- Opening Delimiter -

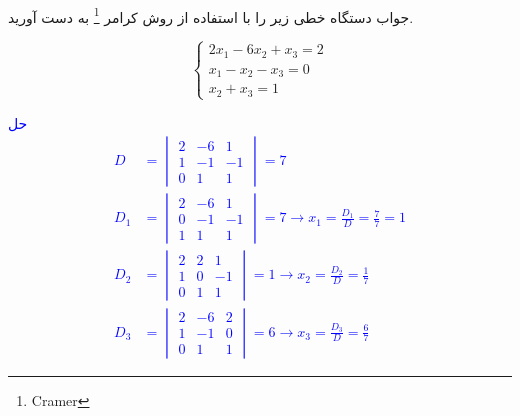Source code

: \\
جواب دستگاه خطی زیر را با استفاده از روش کرامر
\footnote{Cramer}
 به دست آورید.
\\
\begin{center}
\[
    \begin{cases}
      2x_1 - 6x_2 + x_3 = 2\\
      x_1 - x_2 - x_3 = 0\\
      x_2 + x_3 = 1
    \end{cases}
\]
\end{center}

\textcolor{blue}{حل
\\
\begin{align*}
    D &= \begin{vmatrix}
     2 & -6 & 1\\ 
     1 & -1 & -1\\
     0 & 1 & 1 
\end{vmatrix}  = 7
 \\ 
 D_1 &= \begin{vmatrix}
     2 & -6 & 1\\ 
     0 & -1 & -1\\
     1 & 1 & 1 
\end{vmatrix} = 7 \rightarrow x_1 = \frac{D_1}{D} = \frac{7}{7} = 1 \\
D_2 &= \begin{vmatrix}
     2 & 2 & 1\\ 
     1 & 0 & -1\\
     0 & 1 & 1 
\end{vmatrix} = 1 \rightarrow x_2 = \frac{D_2}{D} = \frac{1}{7}
\\
D_3 &= \begin{vmatrix}
     2 & -6 & 2\\ 
     1 & -1 & 0\\
     0 & 1 & 1 
\end{vmatrix} = 6 \rightarrow x_3 = \frac{D_3}{D} = \frac{6}{7}
\end{align*}
}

- Closing Delimiter -

Only lines holding the word "rightarrow" are wanted, so copy each of them from the records above.

● Worked solution:
\end{vmatrix} = 7 \rightarrow x_1 = \frac{D_1}{D} = \frac{7}{7} = 1 \\
\end{vmatrix} = 1 \rightarrow x_2 = \frac{D_2}{D} = \frac{1}{7}
\end{vmatrix} = 6 \rightarrow x_3 = \frac{D_3}{D} = \frac{6}{7}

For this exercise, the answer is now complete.